Each function (aka method, aka procedure, aka routine) should specify certain "Preconditions" and other "Postconditions". Essentially, the function is guaranteed by its caller that all of the preconditions will be true before the method is invoked, and then if so, the function guarantees to its caller that the postconditions will be true AFTER the call. A precondition might be "name != null", and a postcondition might be "result[i] > result[j] for all i and j where 0 <= i <= j <= result.length".

The big advantage of DesignByContract as implemented in EiffelLanguage is not just that the responsibilities of the methods are clearly defined (so that not EVERY method needs to check to be sure "length != 0"), but that the compiler can be asked to VERIFY these assertions. It may seem wasteful to (as in the example above) verify that a list is in order right after sorting it... this is the sort of thing that wastes time and slows the program. But in Eiffel, you can turn the tests ON (for development/debugging) or OFF (for performance, in delivered code).

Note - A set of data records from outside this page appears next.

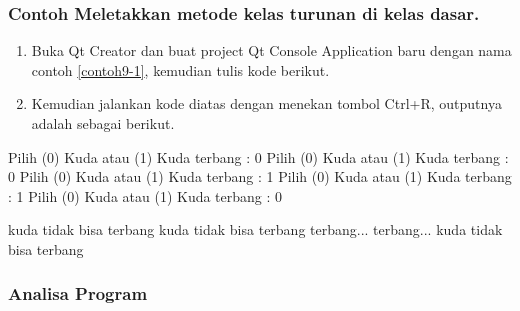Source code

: \subsubsection*{Contoh  Meletakkan metode kelas turunan di kelas dasar.}

\begin{enumerate}

\item
  Buka Qt Creator dan buat project Qt Console Application baru dengan
  nama contoh \ref{contoh9-1}, kemudian tulis kode berikut.




\item
  Kemudian jalankan kode diatas dengan menekan tombol Ctrl+R, outputnya
  adalah sebagai berikut.
\end{enumerate}

\begin{lcverbatim}
Pilih (0) Kuda atau (1) Kuda terbang : 0
Pilih (0) Kuda atau (1) Kuda terbang : 0
Pilih (0) Kuda atau (1) Kuda terbang : 1
Pilih (0) Kuda atau (1) Kuda terbang : 1
Pilih (0) Kuda atau (1) Kuda terbang : 0

kuda tidak bisa terbang
kuda tidak bisa terbang
terbang...
terbang...
kuda tidak bisa terbang
\end{lcverbatim}

\subsubsection*{Analisa Program}

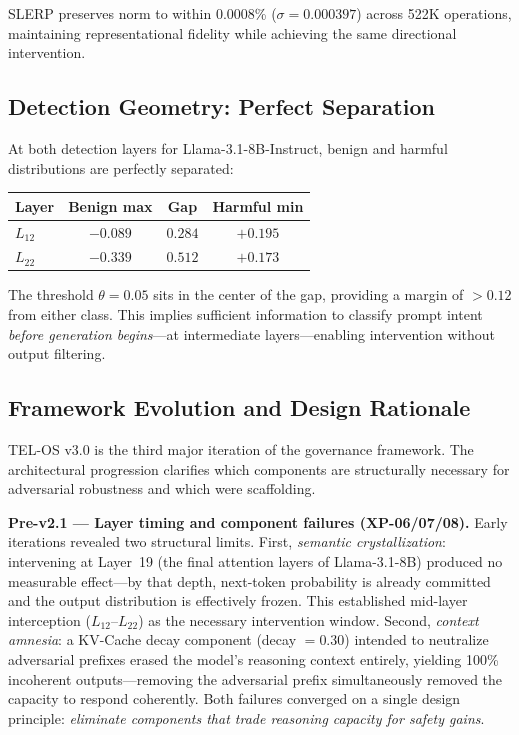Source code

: \documentclass{article}
\begin{document}
SLERP preserves norm to within 0.0008\% ($\sigma{=}0.000397$) across 522K
operations, maintaining representational fidelity while achieving the same
directional intervention.

\subsection{Detection Geometry: Perfect Separation}
\label{subsec:detection_geometry}

At both detection layers for Llama-3.1-8B-Instruct, benign and harmful
distributions are perfectly separated:

\begin{center}
\begin{tabular}{lccc}
\toprule
\textbf{Layer} & \textbf{Benign max} & \textbf{Gap} & \textbf{Harmful min} \\
\midrule
$L_{12}$ & $-0.089$ & $0.284$ & $+0.195$ \\
$L_{22}$ & $-0.339$ & $0.512$ & $+0.173$ \\
\bottomrule
\end{tabular}
\end{center}

The threshold $\theta = 0.05$ sits in the center of the gap, providing a margin
of $>0.12$ from either class.
This implies sufficient information to classify prompt intent \textit{before
generation begins}---at intermediate layers---enabling intervention without output
filtering.

\subsection{Framework Evolution and Design Rationale}
\label{subsec:evolution}

TEL-OS v3.0 is the third major iteration of the governance framework.
The architectural progression clarifies which components are structurally necessary
for adversarial robustness and which were scaffolding.

\textbf{Pre-v2.1 --- Layer timing and component failures (XP-06/07/08).}
Early iterations revealed two structural limits.
First, \textit{semantic crystallization}: intervening at Layer~19 (the final
attention layers of Llama-3.1-8B) produced no measurable effect---by that depth,
next-token probability is already committed and the output distribution is
effectively frozen.
This established mid-layer interception ($L_{12}$--$L_{22}$) as the necessary
intervention window.
Second, \textit{context amnesia}: a KV-Cache decay component (decay $= 0.30$)
intended to neutralize adversarial prefixes erased the model's reasoning context
entirely, yielding 100\% incoherent outputs---removing the adversarial prefix
simultaneously removed the capacity to respond coherently.
Both failures converged on a single design principle: \textit{eliminate components
that trade reasoning capacity for safety gains}.
\end{document}
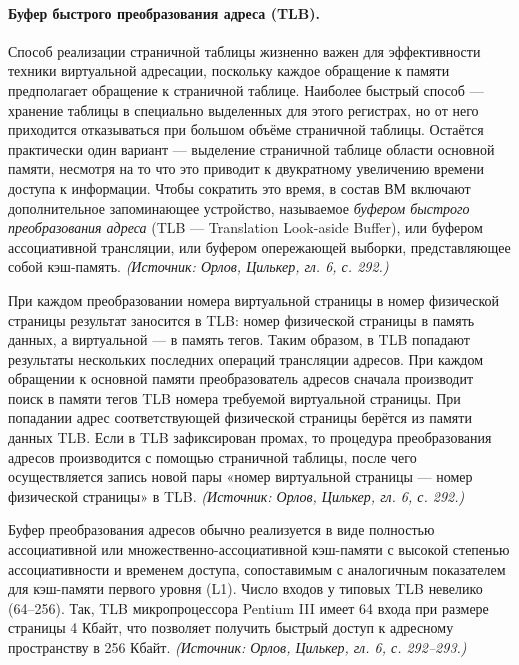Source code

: \documentclass[a4paper,12pt]{article}
\begin{document}
\paragraph{Буфер быстрого преобразования адреса (TLB).}
Способ реализации страничной таблицы жизненно важен для эффективности техники виртуальной адресации, поскольку каждое обращение к памяти предполагает обращение к страничной таблице. Наиболее быстрый способ --- хранение таблицы в специально выделенных для этого регистрах, но от него приходится отказываться при большом объёме страничной таблицы. Остаётся практически один вариант --- выделение страничной таблице области основной памяти, несмотря на то что это приводит к двукратному увеличению времени доступа к информации. Чтобы сократить это время, в состав ВМ включают дополнительное запоминающее устройство, называемое \emph{буфером быстрого преобразования адреса} (TLB --- Translation Look-aside Buffer), или буфером ассоциативной трансляции, или буфером опережающей выборки, представляющее собой кэш-память.
\textit{(Источник: Орлов, Цилькер, гл. 6, с. 292.)}

При каждом преобразовании номера виртуальной страницы в номер физической страницы результат заносится в TLB: номер физической страницы в память данных, а виртуальной --- в память тегов. Таким образом, в TLB попадают результаты нескольких последних операций трансляции адресов. При каждом обращении к основной памяти преобразователь адресов сначала производит поиск в памяти тегов TLB номера требуемой виртуальной страницы. При попадании адрес соответствующей физической страницы берётся из памяти данных TLB. Если в TLB зафиксирован промах, то процедура преобразования адресов производится с помощью страничной таблицы, после чего осуществляется запись новой пары «номер виртуальной страницы --- номер физической страницы» в TLB.
\textit{(Источник: Орлов, Цилькер, гл. 6, с. 292.)}

Буфер преобразования адресов обычно реализуется в виде полностью ассоциативной или множественно-ассоциативной кэш-памяти с высокой степенью ассоциативности и временем доступа, сопоставимым с аналогичным показателем для кэш-памяти первого уровня (L1). Число входов у типовых TLB невелико (64--256). Так, TLB микропроцессора Pentium III имеет 64 входа при размере страницы 4 Кбайт, что позволяет получить быстрый доступ к адресному пространству в 256 Кбайт.
\textit{(Источник: Орлов, Цилькер, гл. 6, с. 292--293.)}
\end{document}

Well, if you'll accept that DesignByContract, as formulated here, is a great idea, then I would like to argue that the use of static types is a (limited) form of DesignByContract. If I declare that the 2nd parameter to f() will be of type "SortedDictionary?", then I am in effect introducing a precondition. The compiler is asked to verify at compile time that I have, in fact, satisfied this precondition. In fact, it does this using the same sort of rules that an automated correctness prover would use.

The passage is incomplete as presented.